* ABOUT THIS EXERCISE *
Reproduce exactly, from the line containing "#### Other Attempts: Locality", every line down to the end of the data below.

* THE DATA *
__________
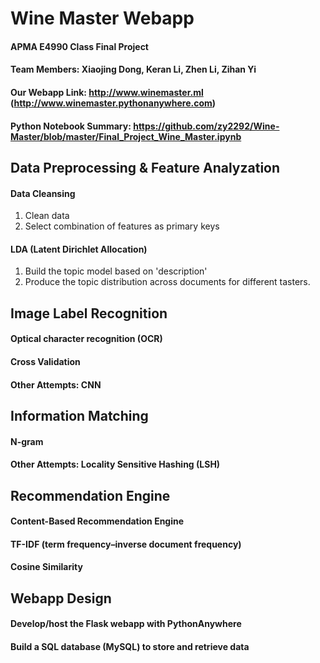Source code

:# Wine Master Webapp
#### APMA E4990 Class Final Project
#### Team Members: Xiaojing Dong, Keran Li, Zhen Li, Zihan Yi
#### Our Webapp Link: http://www.winemaster.ml (http://www.winemaster.pythonanywhere.com)
#### Python Notebook Summary: https://github.com/zy2292/Wine-Master/blob/master/Final_Project_Wine_Master.ipynb

## Data Preprocessing & Feature Analyzation
#### Data Cleansing 
1. Clean data
2. Select combination of features as primary keys
#### LDA (Latent Dirichlet Allocation)
1. Build the topic model based on 'description'
2. Produce the topic distribution across documents for different tasters.

## Image Label Recognition
#### Optical character recognition (OCR)
#### Cross Validation
#### Other Attempts: CNN

## Information Matching
#### N-gram
#### Other Attempts: Locality Sensitive Hashing (LSH)


## Recommendation Engine
#### Content-Based Recommendation Engine
#### TF-IDF (term frequency–inverse document frequency)
#### Cosine Similarity


## Webapp Design
#### Develop/host the Flask webapp with PythonAnywhere
#### Build a SQL database (MySQL) to store and retrieve data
__________
* RESPONSE AREA *
#### Other Attempts: Locality Sensitive Hashing (LSH)


## Recommendation Engine
#### Content-Based Recommendation Engine
#### TF-IDF (term frequency–inverse document frequency)
#### Cosine Similarity


## Webapp Design
#### Develop/host the Flask webapp with PythonAnywhere
#### Build a SQL database (MySQL) to store and retrieve data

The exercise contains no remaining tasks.